Typescript gets its huge strength from being able to bring a slider of type safety from pure js - Wild West crazy to strong null checked safety.

Having that pragmatic option of a slider is great for productivity.


> if you look at Angular now with TS it feels even more Java’ish than ever.

This is true, but I think it's an Angular thing rather than a TS thing.


I think it is hurting Angular in the marketplace, too.


Whenever I feel in the mood to troll people, I tell them that TS is just a worse AS3. AS3 has types, classes... it even had XML literals! Eat that, JSX.


To be more precise, TS is a worse ES4. AS was a partially conforming implementation of ES4 drafts that most are aware of. But Microsoft had its own thing along these lines - JScript.NET (in fact, it still ships as part of the .NET Framework, even though it's deprecated).


I've heard it said that Javascript and C are both good languages to compile to -- the language itself is very "fast" in basic operations (V8 is hyper-optimized, C is relatively close to the metal), but an ugly language with lots of gotchas and warts that make it hard for a human to use effectively, but which don't pose a problem for a well-designed compiler.


No lol. Javascript is not a good language to compile to. People compile to JavaScript only because it's the only language to run in browsers.
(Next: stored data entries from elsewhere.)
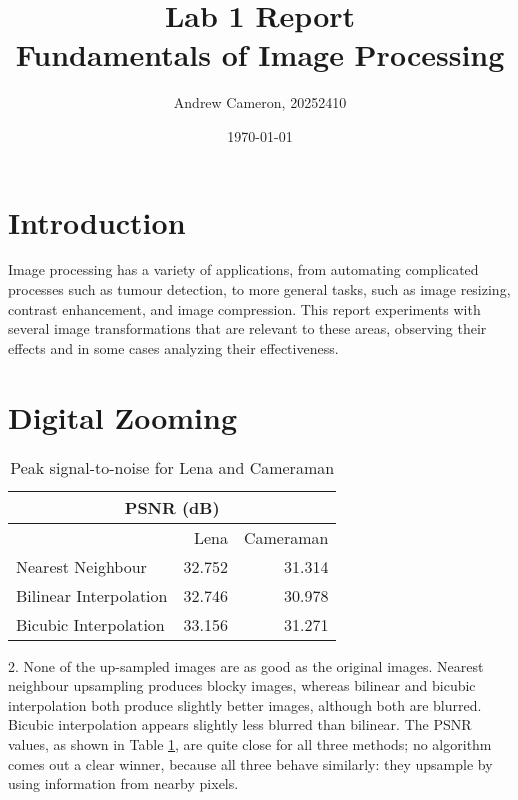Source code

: \documentclass{sydeStyle}
\title{Lab 1 Report\\
Fundamentals of Image Processing}
\date{\today}
\author{Andrew Cameron, 20252410}
\begin{document}
\maketitle

\section*{Introduction}
Image processing has a variety of applications, from automating complicated
processes such as tumour detection, to more general tasks, such as image
resizing, contrast enhancement, and image compression.
This report experiments with several image transformations that are relevant to
these areas, observing their effects and in some cases analyzing their
effectiveness.

\section*{Digital Zooming}

\begin{table}
	\centering
	\begin{tabular}{| l | r | r |}
		\hline
		\multicolumn{3}{|c|}{PSNR (dB)} \\ \hline
		& Lena & Cameraman \\ \hline
		Nearest Neighbour & 32.752 & 31.314 \\ \hline
		Bilinear Interpolation & 32.746 & 30.978 \\ \hline
		Bicubic Interpolation & 33.156 & 31.271 \\
		\hline
	\end{tabular}
	\caption{Peak signal-to-noise for Lena and Cameraman}
	\label{tab:psnr}
\end{table}
2. None of the up-sampled images are as good as the original images.  Nearest
neighbour upsampling produces blocky images, whereas bilinear and
bicubic interpolation both produce slightly better images, although both are
blurred.  Bicubic interpolation appears slightly less blurred than bilinear.
The PSNR values, as shown in Table \ref{tab:psnr}, are quite close for all
three methods; no algorithm comes out a clear winner, because all three
behave similarly: they upsample by using information from nearby pixels.
\end{document}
Most compilers, after type checking and semantic analyses, basically generate a control flow graph with basic blocks. Javascript doesn't have goto so it doesn't allow you to express those low-level things natively, which is why emscripten has to include a relooper component to turn them back into loops and conditionals.
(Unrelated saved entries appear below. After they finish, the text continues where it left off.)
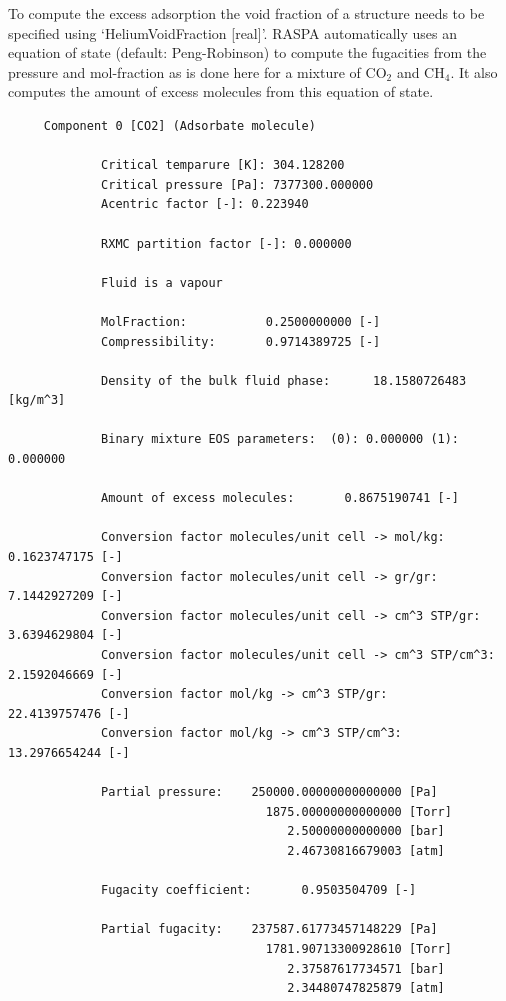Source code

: To compute the excess adsorption the void fraction of a structure needs to be specified using `HeliumVoidFraction [real]'. RASPA automatically uses an
equation of state (default: Peng-Robinson) to compute the fugacities from the pressure and mol-fraction as is done here for a mixture of CO$_2$ and CH$_4$.
It also computes the amount of excess molecules from this equation of state.
\begin{tiny}
\begin{verbatim}
     Component 0 [CO2] (Adsorbate molecule)
     
             Critical temparure [K]: 304.128200
             Critical pressure [Pa]: 7377300.000000
             Acentric factor [-]: 0.223940
     
             RXMC partition factor [-]: 0.000000
     
             Fluid is a vapour
     
             MolFraction:           0.2500000000 [-]
             Compressibility:       0.9714389725 [-]
     
             Density of the bulk fluid phase:      18.1580726483 [kg/m^3]
     
             Binary mixture EOS parameters:  (0): 0.000000 (1): 0.000000
     
             Amount of excess molecules:       0.8675190741 [-]
     
             Conversion factor molecules/unit cell -> mol/kg:       0.1623747175 [-]
             Conversion factor molecules/unit cell -> gr/gr:       7.1442927209 [-]
             Conversion factor molecules/unit cell -> cm^3 STP/gr:       3.6394629804 [-]
             Conversion factor molecules/unit cell -> cm^3 STP/cm^3:       2.1592046669 [-]
             Conversion factor mol/kg -> cm^3 STP/gr:      22.4139757476 [-]
             Conversion factor mol/kg -> cm^3 STP/cm^3:      13.2976654244 [-]
     
             Partial pressure:    250000.00000000000000 [Pa]
                                    1875.00000000000000 [Torr]
                                       2.50000000000000 [bar]
                                       2.46730816679003 [atm]
     
             Fugacity coefficient:       0.9503504709 [-]
     
             Partial fugacity:    237587.61773457148229 [Pa]
                                    1781.90713300928610 [Torr]
                                       2.37587617734571 [bar]
                                       2.34480747825879 [atm]
     

\end{verbatim}
\end{tiny}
If you want a good language to compile to, look at LLVM. It's a language designed to be compiled to, and it's mind-blowingly easy to compile to than either C or JavaScript.


It's maybe worth noting here that compiling to C and transpiling to JS are two entirely different paradigms of linking and building a software release.


> Aside for some script things for which Python is still a blessing, …

Have you tried using type hints (https://www.python.org/dev/peps/pep-0484/) with mypy?


> Though TS is an MS project, I suggest it really is quite different

I'd be willing to say it's actually the "heart" of the new MS. Eliminating the incentive to selling OS licenses is doing marvels for them.